When you inevitably come off a diet, your body will more likely replace its energy stores with fats rather than with new muscle cells, so it is better to reduce your calorie intake more slowly and reach a sustainable level, rather than veering between two extremes with crash dieting.
Focus on muscle-building workouts
As mentioned, muscle tissue is more energy-intensive to maintain than fat, so the more muscles you have, the more calories your body will burn each day even if you are not doing anything especially strenuous.
This is why lots of people find that once they reach a certain level of fitness, it is much easier to maintain than those who are at an earlier stage in their weight loss journey.
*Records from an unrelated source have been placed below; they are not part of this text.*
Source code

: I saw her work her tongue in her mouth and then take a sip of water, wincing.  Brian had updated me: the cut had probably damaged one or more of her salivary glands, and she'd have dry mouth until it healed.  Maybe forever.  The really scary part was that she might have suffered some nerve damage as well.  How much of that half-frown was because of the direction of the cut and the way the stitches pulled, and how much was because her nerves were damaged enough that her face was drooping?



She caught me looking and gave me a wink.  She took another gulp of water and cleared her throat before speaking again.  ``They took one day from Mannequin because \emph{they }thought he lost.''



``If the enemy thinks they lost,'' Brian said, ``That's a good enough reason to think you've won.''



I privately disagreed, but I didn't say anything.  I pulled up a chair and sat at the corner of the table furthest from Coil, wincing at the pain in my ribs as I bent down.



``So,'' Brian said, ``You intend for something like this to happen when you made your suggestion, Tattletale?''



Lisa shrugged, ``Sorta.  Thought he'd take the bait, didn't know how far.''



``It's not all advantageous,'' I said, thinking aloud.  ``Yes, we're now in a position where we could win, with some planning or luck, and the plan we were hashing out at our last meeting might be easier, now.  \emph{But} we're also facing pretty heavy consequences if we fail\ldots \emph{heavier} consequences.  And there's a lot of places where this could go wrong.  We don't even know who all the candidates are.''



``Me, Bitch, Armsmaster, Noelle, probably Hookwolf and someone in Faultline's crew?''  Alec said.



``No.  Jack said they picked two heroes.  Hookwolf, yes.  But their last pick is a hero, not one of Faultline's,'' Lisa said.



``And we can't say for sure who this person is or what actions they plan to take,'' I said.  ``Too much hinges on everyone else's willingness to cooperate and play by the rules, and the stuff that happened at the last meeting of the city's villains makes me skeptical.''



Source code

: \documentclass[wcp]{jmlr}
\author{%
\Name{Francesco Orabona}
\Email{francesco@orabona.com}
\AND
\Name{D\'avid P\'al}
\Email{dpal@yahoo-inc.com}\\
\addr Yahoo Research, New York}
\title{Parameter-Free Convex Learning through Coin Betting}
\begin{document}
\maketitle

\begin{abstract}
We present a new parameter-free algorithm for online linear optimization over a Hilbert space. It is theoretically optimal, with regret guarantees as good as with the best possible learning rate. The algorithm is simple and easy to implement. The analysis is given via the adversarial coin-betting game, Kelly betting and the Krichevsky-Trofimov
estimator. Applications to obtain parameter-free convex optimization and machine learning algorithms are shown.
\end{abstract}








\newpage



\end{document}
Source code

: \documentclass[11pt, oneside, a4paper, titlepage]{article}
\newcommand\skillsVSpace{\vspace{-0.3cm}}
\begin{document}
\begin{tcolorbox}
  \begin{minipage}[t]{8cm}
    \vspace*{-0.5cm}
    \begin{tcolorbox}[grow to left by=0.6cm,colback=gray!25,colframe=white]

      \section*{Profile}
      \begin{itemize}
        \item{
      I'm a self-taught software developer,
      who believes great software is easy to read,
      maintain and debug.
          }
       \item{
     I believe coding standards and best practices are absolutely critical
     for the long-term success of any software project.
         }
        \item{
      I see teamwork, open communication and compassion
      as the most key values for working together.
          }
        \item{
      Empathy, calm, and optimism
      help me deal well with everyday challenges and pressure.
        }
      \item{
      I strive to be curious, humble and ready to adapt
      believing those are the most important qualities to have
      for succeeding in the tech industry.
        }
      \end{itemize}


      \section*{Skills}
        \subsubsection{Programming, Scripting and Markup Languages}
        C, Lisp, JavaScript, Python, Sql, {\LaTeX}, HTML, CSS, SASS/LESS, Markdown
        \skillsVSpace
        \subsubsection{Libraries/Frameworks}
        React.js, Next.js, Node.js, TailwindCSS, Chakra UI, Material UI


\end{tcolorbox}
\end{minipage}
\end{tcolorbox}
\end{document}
Aerobic exercises are all well and good, but remember that you should also integrate routines that emphasise muscle-building to help enhance your metabolism in the long term.
Intensity equals an increased metabolic rate
Following on from the importance of strength training, it is also worth noting that studies have shown that high intensity exercise is better for increasing your metabolism than lower intensity equivalents.
This applies no matter your fitness levels, so even if you are only going for walks as part of your weekly schedule of active experiences, jogging or running for short bursts in this context will deliver better results than if you just strolled the whole way.
Drink plenty of liquids
Studies show that the higher your hydration levels, the better you will be able to perform at a whole range of physical tasks, and your metabolism will also be better served too.
In addition to choosing water and unsweetened beverages to top up your hydration levels throughout the course of the day, adjust your snacking routine to focus on fruit and veg rather than salty treats, since the former will hydrate you while the latter will leave you parched.
Most importantly, pay attention to your body and make changes in your routine if any of your weight loss efforts are not working.